Source texts of formatted documents:
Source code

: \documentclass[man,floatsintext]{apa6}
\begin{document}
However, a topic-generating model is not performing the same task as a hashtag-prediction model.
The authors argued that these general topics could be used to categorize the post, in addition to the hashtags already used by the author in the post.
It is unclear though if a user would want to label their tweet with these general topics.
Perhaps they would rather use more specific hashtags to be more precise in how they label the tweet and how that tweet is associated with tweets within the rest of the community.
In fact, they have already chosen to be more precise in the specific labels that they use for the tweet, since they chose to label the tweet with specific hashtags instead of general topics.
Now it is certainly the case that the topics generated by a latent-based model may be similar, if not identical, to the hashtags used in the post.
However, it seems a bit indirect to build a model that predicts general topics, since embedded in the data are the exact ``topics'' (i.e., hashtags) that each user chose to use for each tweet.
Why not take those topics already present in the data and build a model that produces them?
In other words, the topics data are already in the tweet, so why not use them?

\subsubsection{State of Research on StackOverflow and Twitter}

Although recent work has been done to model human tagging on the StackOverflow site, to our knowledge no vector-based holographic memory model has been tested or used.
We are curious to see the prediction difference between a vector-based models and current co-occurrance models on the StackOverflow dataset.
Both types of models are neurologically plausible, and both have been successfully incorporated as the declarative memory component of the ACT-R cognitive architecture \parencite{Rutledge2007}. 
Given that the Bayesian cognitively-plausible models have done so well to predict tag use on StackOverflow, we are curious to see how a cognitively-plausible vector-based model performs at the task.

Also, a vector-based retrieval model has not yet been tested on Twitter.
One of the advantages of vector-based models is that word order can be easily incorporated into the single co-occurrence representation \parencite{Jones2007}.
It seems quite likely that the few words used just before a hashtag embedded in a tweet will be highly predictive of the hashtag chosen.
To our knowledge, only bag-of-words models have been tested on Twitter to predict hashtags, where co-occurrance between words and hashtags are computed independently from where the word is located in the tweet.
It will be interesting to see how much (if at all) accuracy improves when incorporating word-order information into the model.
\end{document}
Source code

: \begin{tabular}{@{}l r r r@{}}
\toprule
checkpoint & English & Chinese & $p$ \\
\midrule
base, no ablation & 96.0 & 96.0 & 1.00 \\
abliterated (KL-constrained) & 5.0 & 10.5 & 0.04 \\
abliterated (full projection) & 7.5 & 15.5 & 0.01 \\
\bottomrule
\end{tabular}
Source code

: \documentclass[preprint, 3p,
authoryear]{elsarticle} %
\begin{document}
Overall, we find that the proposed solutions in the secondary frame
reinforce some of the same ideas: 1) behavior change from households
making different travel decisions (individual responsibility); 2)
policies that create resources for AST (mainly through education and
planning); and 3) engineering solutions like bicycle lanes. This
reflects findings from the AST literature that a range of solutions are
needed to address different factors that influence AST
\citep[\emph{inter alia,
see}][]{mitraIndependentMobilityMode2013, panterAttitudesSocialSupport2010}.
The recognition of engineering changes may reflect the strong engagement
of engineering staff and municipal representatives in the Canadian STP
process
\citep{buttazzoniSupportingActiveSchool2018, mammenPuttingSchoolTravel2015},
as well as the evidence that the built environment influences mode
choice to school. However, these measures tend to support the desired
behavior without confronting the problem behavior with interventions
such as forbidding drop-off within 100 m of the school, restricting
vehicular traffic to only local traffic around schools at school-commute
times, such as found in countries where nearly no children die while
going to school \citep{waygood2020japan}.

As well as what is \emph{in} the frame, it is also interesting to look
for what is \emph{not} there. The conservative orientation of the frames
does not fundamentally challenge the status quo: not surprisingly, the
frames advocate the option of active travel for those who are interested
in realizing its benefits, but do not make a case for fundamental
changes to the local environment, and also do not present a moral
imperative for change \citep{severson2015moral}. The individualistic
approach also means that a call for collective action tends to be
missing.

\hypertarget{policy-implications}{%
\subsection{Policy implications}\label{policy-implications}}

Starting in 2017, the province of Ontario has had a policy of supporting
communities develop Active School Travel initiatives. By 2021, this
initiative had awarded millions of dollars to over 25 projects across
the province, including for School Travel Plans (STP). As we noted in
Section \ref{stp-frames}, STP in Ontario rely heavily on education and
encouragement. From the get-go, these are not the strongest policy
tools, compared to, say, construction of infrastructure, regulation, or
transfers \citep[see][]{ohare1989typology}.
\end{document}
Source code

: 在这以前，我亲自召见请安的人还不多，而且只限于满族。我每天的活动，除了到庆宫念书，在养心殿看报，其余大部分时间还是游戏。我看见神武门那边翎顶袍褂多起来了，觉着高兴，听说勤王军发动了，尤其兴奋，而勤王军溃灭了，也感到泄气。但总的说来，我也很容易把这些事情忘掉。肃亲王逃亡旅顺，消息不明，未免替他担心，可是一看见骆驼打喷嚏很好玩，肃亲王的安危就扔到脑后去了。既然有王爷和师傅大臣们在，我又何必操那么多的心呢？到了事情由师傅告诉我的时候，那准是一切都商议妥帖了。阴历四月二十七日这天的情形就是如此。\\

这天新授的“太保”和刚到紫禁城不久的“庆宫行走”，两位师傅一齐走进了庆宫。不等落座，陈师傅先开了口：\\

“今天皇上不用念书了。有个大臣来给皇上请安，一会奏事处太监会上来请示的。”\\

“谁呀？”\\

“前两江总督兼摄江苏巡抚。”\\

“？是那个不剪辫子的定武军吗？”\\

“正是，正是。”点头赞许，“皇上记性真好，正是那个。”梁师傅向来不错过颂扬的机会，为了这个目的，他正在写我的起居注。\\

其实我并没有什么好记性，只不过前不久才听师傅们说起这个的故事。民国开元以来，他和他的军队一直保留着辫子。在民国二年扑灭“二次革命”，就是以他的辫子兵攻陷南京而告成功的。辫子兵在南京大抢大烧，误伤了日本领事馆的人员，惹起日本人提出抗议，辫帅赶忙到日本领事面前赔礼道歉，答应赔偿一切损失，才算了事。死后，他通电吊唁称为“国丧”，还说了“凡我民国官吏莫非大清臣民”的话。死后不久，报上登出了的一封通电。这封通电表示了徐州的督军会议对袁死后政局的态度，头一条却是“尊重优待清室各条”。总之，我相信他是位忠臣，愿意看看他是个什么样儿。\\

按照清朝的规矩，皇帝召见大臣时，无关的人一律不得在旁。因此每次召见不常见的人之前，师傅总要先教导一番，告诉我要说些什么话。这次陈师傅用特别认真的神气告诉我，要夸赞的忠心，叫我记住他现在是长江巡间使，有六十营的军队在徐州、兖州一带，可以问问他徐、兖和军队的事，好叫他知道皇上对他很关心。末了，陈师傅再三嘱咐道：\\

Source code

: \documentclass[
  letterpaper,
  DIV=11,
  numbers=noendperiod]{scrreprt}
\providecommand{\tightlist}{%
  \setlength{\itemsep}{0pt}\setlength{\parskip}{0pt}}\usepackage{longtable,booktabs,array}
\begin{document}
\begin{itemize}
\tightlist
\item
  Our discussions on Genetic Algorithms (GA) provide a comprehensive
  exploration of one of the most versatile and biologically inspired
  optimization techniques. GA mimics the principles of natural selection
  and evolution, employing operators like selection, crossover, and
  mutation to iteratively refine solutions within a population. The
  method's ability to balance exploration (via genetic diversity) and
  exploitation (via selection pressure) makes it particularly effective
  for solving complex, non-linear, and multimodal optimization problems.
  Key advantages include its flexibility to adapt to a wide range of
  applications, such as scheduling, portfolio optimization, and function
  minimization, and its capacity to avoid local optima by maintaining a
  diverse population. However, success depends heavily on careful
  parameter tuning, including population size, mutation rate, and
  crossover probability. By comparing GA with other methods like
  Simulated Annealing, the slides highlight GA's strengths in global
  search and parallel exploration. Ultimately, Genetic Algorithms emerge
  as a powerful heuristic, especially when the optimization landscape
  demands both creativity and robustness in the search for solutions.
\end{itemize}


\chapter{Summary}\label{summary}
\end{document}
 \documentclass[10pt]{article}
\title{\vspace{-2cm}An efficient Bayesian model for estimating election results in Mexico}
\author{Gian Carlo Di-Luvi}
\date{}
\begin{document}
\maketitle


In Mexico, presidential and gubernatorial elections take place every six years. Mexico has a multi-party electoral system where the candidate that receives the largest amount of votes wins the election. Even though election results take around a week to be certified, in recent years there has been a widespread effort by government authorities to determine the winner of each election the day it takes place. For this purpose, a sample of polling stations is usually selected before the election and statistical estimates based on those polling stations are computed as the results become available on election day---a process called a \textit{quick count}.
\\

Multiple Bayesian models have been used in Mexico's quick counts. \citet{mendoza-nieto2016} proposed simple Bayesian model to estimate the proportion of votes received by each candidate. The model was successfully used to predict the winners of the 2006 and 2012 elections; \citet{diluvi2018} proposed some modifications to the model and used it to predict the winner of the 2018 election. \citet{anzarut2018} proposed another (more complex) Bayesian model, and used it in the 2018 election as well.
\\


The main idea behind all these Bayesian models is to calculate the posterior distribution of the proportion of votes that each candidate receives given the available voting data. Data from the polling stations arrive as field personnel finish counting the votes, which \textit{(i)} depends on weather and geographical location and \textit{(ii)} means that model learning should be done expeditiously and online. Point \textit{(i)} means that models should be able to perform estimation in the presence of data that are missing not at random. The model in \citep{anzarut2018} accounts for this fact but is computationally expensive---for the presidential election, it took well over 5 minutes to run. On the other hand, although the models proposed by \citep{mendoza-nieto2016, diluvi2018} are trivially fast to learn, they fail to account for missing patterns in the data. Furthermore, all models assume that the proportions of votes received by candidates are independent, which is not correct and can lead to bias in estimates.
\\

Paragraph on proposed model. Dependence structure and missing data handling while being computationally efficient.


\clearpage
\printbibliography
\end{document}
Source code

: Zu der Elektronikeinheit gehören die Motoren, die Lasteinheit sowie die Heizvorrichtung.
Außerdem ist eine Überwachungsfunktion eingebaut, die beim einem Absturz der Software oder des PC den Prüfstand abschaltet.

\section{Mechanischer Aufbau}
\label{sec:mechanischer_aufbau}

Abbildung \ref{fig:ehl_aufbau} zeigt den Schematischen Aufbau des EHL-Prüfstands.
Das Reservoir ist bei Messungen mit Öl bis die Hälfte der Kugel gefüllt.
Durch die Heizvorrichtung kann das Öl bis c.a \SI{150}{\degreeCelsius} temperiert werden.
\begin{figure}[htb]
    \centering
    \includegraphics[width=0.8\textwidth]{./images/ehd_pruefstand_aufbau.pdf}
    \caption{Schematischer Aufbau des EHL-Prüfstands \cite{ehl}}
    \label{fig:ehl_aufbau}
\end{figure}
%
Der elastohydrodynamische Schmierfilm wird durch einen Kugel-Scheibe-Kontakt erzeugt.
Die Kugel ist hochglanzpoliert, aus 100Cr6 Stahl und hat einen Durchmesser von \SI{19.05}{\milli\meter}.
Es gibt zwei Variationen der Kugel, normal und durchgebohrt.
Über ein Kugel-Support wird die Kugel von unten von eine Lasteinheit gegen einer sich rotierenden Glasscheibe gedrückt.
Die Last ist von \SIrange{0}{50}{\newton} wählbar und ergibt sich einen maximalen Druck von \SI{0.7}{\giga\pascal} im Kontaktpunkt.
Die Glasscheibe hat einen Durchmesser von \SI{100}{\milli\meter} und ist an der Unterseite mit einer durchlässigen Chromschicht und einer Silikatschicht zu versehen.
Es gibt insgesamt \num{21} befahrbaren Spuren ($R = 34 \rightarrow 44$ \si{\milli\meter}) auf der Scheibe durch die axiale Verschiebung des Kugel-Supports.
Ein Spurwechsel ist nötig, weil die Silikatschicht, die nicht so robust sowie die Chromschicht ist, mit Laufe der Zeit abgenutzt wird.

Activity:
Set down, from the entries above, exactly the lines from the one with "In other words, the" up to and including the one with "We are curious to see the", and no other lines.

Output of the task:
In other words, the topics data are already in the tweet, so why not use them?

\subsubsection{State of Research on StackOverflow and Twitter}

Although recent work has been done to model human tagging on the StackOverflow site, to our knowledge no vector-based holographic memory model has been tested or used.
We are curious to see the prediction difference between a vector-based models and current co-occurrance models on the StackOverflow dataset.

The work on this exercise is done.